La configuration expérimentale qui a aidé à révéler la pyroélectricité de surface des cristaux de titanate de strontium au niveau atomique
Après une analyse théorique de leurs découvertes, le professeur Lubormisky et ses collègues ont conclu que la pyroélectricité apparaissait à cause d’une distorsion de surface courante appelée « relaxation de surface » qui se produit dans de nombreux cristaux. Les chercheurs ont alors suggéré que la pyroélectricité de surface pourrait être présente dans une large gamme de matériaux. Ils ont également émis l’hypothèse qu’elle pourrait aider à concevoir des appareils multicouches au sein desquels la polarité des différentes couches serait exploitée pour de nouvelles propriétés, menant à des applications novatrices en électronique, en nanotechnologies ou en capture d’énergie.
Les découvertes des chercheurs de l’Institut Weizmann suggèrent aussi que la surface du titanate de strontium et d’autres cristaux inorganiques similaires pourrait nous révéler d’autres surprises. Le commentaire de la section Nouveautés et Découvertes de Nature suggère notamment que, bien que le titanate de strontium soit un isolant, sa surface pourrait s’avérer être l’un des cristaux polaires les plus prometteurs, un matériau exotique présentant des propriétés électroniques uniques. D’après ce commentaire, les découvertes de l’Institut Weizmann « indiquent que des métaux polaires pourraient être sous notre nez depuis le début, paradoxalement sur les surfaces d’isolants non polaires. ».

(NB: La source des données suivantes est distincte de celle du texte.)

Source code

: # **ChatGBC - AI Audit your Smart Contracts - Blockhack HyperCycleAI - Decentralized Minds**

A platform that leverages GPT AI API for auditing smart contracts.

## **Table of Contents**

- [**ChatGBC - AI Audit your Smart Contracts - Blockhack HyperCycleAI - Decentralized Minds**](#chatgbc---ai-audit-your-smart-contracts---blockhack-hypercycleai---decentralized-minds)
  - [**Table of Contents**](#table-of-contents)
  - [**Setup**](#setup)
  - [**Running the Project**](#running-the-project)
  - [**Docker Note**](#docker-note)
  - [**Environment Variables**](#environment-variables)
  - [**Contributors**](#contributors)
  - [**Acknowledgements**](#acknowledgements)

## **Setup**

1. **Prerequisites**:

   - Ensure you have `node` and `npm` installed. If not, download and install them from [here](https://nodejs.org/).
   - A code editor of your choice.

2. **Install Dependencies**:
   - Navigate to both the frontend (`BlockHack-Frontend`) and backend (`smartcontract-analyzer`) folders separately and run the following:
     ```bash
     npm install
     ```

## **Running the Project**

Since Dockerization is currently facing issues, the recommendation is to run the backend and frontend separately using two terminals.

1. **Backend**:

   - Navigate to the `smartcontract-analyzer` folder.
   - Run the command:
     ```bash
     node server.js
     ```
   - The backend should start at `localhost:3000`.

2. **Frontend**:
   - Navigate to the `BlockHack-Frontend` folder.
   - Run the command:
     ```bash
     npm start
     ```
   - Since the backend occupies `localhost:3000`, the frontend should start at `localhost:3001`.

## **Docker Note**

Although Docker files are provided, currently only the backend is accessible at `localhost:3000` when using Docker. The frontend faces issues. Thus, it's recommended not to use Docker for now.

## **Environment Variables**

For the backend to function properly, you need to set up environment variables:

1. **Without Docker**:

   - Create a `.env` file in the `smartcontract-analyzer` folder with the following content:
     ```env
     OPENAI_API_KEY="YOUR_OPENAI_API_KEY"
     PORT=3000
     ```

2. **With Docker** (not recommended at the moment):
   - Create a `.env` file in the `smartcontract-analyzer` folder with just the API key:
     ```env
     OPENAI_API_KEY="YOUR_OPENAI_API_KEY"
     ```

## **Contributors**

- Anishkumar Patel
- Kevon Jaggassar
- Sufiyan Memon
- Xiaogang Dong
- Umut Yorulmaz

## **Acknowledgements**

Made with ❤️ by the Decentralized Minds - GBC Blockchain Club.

Plusieurs chercheurs ont participé à cette étude : Evgeniy Makagon et le docteur David Ehre du département interfaces et matériaux de l’Institut Weizmann, les docteurs Hagai Cohen et Irit Rosenhek-Goldian du département d’appui à la recherche en chimie de l’Institut Weizmann, le docteur Dennis V. Christensen, le docteur Arghya Bhowmik, le docteur Juan Maria G. Lastra et le professeur Nini Pryds de l’Université technique du Danemark, le professeur Erie H. Morales de l’Université Seton Hall et le professeur Andrew M. Rappe de l’Université de Pennsylvanie.
Les recherches du professeur Igor Lubomirsky sont financées par la fondation Angel Faivovich pour la recherche en écologie, la fondation de la famille Ullmann, la fondation Jacob et Charlotte Lehrman et la succession Olga Klein-Astrachan. Le professeur Lubormisky est détenteur de la chaire professorale Rowland et Sylvia Schaefer pour la recherche sur l’énergie.